**EXERCISE DETAILS**
For every record beneath this instruction, give an exact repetition, omitting images.

----

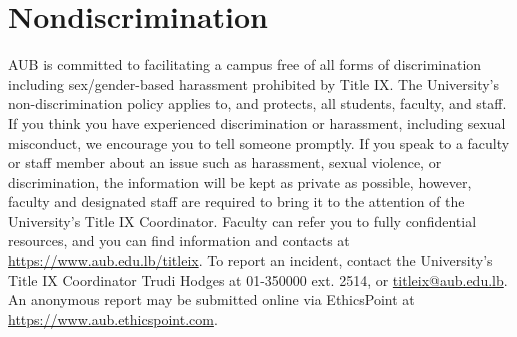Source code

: \documentclass[10pt,a4paper,american]{exam}
\begin{document}
\section{Nondiscrimination}
AUB is committed to facilitating a campus free of all forms of discrimination including sex/gender-based harassment prohibited by Title IX. The University's non-discrimination policy applies to, and protects, all students, faculty, and staff. If you think you have experienced discrimination or harassment, including sexual misconduct, we encourage you to tell someone promptly. If you speak to a faculty or staff member about an issue such as harassment, sexual violence, or discrimination, the information will be kept as private as possible, however, faculty and designated staff are required to bring it to the attention of the University's Title IX Coordinator. Faculty can refer you to fully confidential resources, and you can find information and contacts at \url{https://www.aub.edu.lb/titleix}. To report an incident, contact the University's Title IX Coordinator Trudi Hodges at 01-350000 ext. 2514, or
\href{mailto:titleix@aub.edu.lb}{titleix@aub.edu.lb}. An anonymous report may be submitted online via EthicsPoint at \url{https://www.aub.ethicspoint.com}.
\end{document}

----

**WRITTEN RESPONSE**
Source code

: \documentclass[10pt,a4paper,american]{exam}
\begin{document}
\section{Nondiscrimination}
AUB is committed to facilitating a campus free of all forms of discrimination including sex/gender-based harassment prohibited by Title IX. The University's non-discrimination policy applies to, and protects, all students, faculty, and staff. If you think you have experienced discrimination or harassment, including sexual misconduct, we encourage you to tell someone promptly. If you speak to a faculty or staff member about an issue such as harassment, sexual violence, or discrimination, the information will be kept as private as possible, however, faculty and designated staff are required to bring it to the attention of the University's Title IX Coordinator. Faculty can refer you to fully confidential resources, and you can find information and contacts at \url{https://www.aub.edu.lb/titleix}. To report an incident, contact the University's Title IX Coordinator Trudi Hodges at 01-350000 ext. 2514, or
\href{mailto:titleix@aub.edu.lb}{titleix@aub.edu.lb}. An anonymous report may be submitted online via EthicsPoint at \url{https://www.aub.ethicspoint.com}.
\end{document}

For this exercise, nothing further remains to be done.